Updated. Dead-end with AssignmentVisitor reconstructing expressions. TokenReader seems to be the way to go.

git-svn-id: http://svn.code.sf.net/p/docutils/code/trunk/docutils@1017 929543f6-e4f2-0310-98a6-ba3bd3dd1d04
author: goodger <goodger@929543f6-e4f2-0310-98a6-ba3bd3dd1d04> 2002-12-12 03:26:55 +0000
committer: goodger <goodger@929543f6-e4f2-0310-98a6-ba3bd3dd1d04> 2002-12-12 03:26:55 +0000
commit: b75e46e8a06dd8170c9fbabaee4c4aaa22050e67 (patch)
tree: 12202e9746cf485b7afff0a7b3f579569a1c59f7 /docutils/readers/python/moduleparser.py
parent: f4a682232afed2927fee6f572267b87559fa417b (diff)

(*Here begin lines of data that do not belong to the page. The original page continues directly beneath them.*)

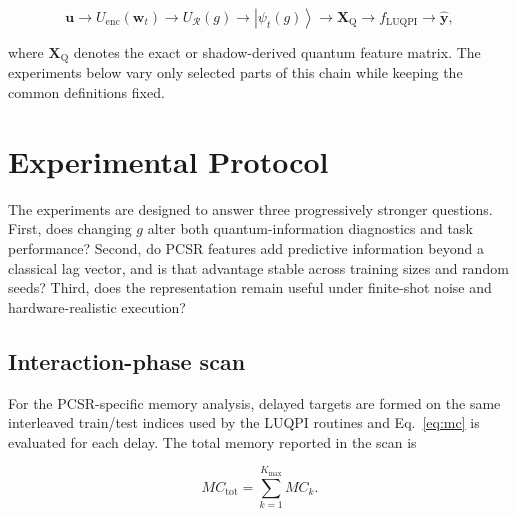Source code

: \documentclass[final,1p,times]{elsarticle}
\newcommand{\ket}[1]{\left|#1\right\rangle}
\begin{document}
\begin{equation}
\bm u
\rightarrow
U_{\mathrm{enc}}(\bm w_t)
\rightarrow
U_{\mathcal R}(g)
\rightarrow
\ket{\psi_t(g)}
\rightarrow
\bm X_{\mathrm Q}
\rightarrow
f_{\mathrm{LUQPI}}
\rightarrow
\hat{\bm y},
\label{eq:pcsr_pipeline}
\end{equation}

where $\bm X_{\mathrm Q}$ denotes the exact or shadow-derived quantum
feature matrix. The experiments below vary only selected parts of this
chain while keeping the common definitions fixed.

\section{Experimental Protocol}
\label{sec:experiments}

The experiments are designed to answer three progressively stronger
questions. First, does changing $g$ alter both quantum-information
diagnostics and task performance? Second, do PCSR features add
predictive information beyond a classical lag vector, and is that
advantage stable across training sizes and random seeds? Third, does
the representation remain useful under finite-shot noise and
hardware-realistic execution?

\subsection{Interaction-phase scan}

For the PCSR-specific memory analysis, delayed targets are formed on
the same interleaved train/test indices used by the LUQPI routines and
Eq.~\eqref{eq:mc} is evaluated for each delay. The total memory
reported in the scan is

\begin{equation}
MC_{\mathrm{tot}}
=
\sum_{k=1}^{K_{\max}}MC_k.
\label{eq:mc_total}
\end{equation}
\end{document}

download: docutils-b75e46e8a06dd8170c9fbabaee4c4aaa22050e67.tar.gz
1 files changed, 238 insertions, 12 deletions
diff --git a/docutils/readers/python/moduleparser.py b/docutils/readers/python/moduleparser.py
index 5aab372b2..9ab3eea79 100644
--- a/docutils/readers/python/moduleparser.py
+++ b/docutils/readers/python/moduleparser.py
@@ -14,6 +14,150 @@ Ideas:
 * Merge the compiler & tokenize output such that the raw text hangs off of
   nodes?  Especially assignment expressions (RHS).
 
+What I'd like to do is to take a module, read in the text, run it through the
+module parser (using compiler.py and tokenize.py) and produce a high-level AST
+full of nodes that are interesting from an auto-documentation standpoint.  For
+example, given this module (x.py)::
+
+    # comment
+
+    '''Docstring'''
+
+    '''Additional docstring'''
+
+    __docformat__ = 'reStructuredText'
+
+    a = 1
+    '''Attribute docstring'''
+
+    class C(Super):
+
+        '''C's docstring'''
+
+        class_attribute = 1
+        '''class_attribute's docstring'''
+
+        def __init__(self, text=None):
+            '''__init__'s docstring'''
+
+            self.instance_attribute = (text * 7
+                                       + ' whaddyaknow')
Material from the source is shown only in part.